■ゴジラと地蔵尊
昨年の東日本大震災から1年が経った。 3月10日にここへ越して来て、翌日の11日に大震災に遭った。
だから私にとっては3月11日は特別な日で、忘れようがない。
被災した東北の人達に私も以前からなにかしたいと考えていて、私なりに寄付やマイクロファイナンスでの支援など、出来るだけのことはして来た。

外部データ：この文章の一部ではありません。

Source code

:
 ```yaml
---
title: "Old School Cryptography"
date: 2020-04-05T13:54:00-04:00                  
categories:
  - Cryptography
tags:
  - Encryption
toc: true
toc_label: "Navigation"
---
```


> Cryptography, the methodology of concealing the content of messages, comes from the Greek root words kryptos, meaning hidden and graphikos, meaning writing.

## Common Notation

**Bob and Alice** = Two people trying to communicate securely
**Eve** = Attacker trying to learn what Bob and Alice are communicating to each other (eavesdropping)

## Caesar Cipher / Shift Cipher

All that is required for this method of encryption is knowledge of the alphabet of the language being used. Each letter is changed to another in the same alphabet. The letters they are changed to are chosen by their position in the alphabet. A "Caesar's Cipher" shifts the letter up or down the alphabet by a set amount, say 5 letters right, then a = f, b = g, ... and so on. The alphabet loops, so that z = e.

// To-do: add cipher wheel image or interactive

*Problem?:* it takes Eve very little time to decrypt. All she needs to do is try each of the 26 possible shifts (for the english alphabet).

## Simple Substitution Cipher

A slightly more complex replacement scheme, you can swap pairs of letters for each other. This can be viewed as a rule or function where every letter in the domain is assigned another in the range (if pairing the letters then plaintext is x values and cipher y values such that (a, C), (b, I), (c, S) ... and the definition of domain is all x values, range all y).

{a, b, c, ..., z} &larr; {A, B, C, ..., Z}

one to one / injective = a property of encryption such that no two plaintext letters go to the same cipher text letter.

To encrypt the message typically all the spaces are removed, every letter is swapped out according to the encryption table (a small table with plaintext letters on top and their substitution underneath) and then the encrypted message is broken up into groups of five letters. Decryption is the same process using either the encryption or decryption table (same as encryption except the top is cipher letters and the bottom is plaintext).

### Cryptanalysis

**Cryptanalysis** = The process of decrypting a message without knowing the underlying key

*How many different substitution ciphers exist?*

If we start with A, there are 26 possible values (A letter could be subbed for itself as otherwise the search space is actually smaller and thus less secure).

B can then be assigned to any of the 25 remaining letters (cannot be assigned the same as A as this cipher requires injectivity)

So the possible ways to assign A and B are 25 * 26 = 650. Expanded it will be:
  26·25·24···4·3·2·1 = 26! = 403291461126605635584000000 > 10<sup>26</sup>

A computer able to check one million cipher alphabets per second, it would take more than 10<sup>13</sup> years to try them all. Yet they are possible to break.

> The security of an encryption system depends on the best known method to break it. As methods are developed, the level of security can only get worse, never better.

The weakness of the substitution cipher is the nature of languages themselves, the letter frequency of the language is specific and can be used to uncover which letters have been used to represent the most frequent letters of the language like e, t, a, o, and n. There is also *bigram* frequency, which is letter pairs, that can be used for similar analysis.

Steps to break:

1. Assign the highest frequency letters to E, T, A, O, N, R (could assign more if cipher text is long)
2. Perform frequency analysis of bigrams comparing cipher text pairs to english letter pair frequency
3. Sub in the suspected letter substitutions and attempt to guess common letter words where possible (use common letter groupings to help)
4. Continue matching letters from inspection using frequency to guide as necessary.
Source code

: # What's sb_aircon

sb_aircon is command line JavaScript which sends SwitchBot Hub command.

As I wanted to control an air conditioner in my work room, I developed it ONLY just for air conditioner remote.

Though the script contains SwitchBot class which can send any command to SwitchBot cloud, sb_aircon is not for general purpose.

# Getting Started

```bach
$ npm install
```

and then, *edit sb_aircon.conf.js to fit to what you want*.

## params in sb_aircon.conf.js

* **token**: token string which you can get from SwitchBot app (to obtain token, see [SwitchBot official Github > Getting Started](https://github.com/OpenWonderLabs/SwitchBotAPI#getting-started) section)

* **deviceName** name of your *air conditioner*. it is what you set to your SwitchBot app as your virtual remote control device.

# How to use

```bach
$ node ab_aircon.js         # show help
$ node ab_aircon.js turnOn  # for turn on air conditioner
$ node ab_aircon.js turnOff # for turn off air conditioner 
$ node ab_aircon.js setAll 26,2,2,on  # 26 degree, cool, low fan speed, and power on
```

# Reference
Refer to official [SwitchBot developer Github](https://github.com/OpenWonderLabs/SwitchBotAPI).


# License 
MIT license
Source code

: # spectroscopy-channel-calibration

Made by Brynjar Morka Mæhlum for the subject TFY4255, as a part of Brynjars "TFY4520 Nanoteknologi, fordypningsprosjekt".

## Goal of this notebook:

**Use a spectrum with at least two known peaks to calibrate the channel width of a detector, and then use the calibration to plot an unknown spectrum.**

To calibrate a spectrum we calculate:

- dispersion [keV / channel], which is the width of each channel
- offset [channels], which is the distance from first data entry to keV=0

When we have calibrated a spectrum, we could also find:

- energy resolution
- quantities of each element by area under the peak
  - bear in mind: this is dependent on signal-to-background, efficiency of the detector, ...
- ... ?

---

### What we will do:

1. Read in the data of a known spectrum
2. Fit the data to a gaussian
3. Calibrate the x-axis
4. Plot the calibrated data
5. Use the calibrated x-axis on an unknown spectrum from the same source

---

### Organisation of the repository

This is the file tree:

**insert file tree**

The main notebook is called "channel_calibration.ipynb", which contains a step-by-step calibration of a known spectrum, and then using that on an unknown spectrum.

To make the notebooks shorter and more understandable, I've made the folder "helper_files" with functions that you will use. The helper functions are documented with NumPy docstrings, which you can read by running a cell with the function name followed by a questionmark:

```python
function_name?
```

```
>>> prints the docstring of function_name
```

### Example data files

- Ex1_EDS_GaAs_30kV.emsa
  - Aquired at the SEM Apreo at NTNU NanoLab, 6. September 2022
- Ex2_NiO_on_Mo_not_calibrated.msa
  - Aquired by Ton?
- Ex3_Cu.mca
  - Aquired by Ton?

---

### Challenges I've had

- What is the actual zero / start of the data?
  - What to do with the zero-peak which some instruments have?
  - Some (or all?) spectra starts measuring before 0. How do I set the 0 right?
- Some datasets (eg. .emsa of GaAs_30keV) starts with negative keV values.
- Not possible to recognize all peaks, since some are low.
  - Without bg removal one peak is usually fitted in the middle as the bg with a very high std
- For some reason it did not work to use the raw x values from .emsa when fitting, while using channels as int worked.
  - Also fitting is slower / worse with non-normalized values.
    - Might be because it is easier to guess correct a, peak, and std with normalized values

そんな時に私の通う仏像彫刻教室で、先生から提案があり、「仏像を彫って、被災地へプレゼントしよう」ということになった。
1人3体の地蔵尊を彫り、それを薬師寺の別院である潮来の潮音寺で魂を入れてもらい現地に送るということになった。

私も3体を彫ることにした。
今回は希望者が多く、全部で210体になると聞いた。
仏像は木曽ヒノキで、小さめの稚児をイメージした地蔵尊である。
私の彫った地蔵尊が、どこかの見知らぬ被災者の手に渡ると思うと、身が引き締まる思いだ。
ところで、ゴジラである。
自分で選んだ題材であるが、これが難しい。
日比谷の広場にあるゴジラを撮影して、それをモデルに彫っている。

尻尾、首、両手などは材料の関係で、貼り合わせにした。
すると材料の木目の違いや、色の違いが目立ってしまい、なんだか亀のような感じになってしまった。
先生も仏像ではないので指導のしようがなく、『まあ、いいんじゃないですかー』としか言えない。
変な物に取り掛ってしまったことを、今は後悔している。

(おまけの話)
仏像彫刻はただの趣味である。
だから人に見せる為に彫っているのではない。
でも、我が家に誰か来ると、見せたくなる。
見せられれば、その人はお世辞でも褒めないわけにはいかない。
どう褒めていいか分からないので、先ずは「凄いですねー」と言う。
そして次の言葉に詰まる。
なぜなら、そこに宗教的なものを感じるからだろう。
変な質問をして、個人の信心の話になることを避けているのだろう。

宗教とは関係なく彫る、ということが分からないのだろうと思う。
最近は有名なお寺の秘宝の仏像を公開する例が増えた。
お寺が金儲けに走っているのか?、或いは日本人の心に響く仏像を公開して、「世の中はお金だけじゃないよ」と、知らせたいのかもしれない。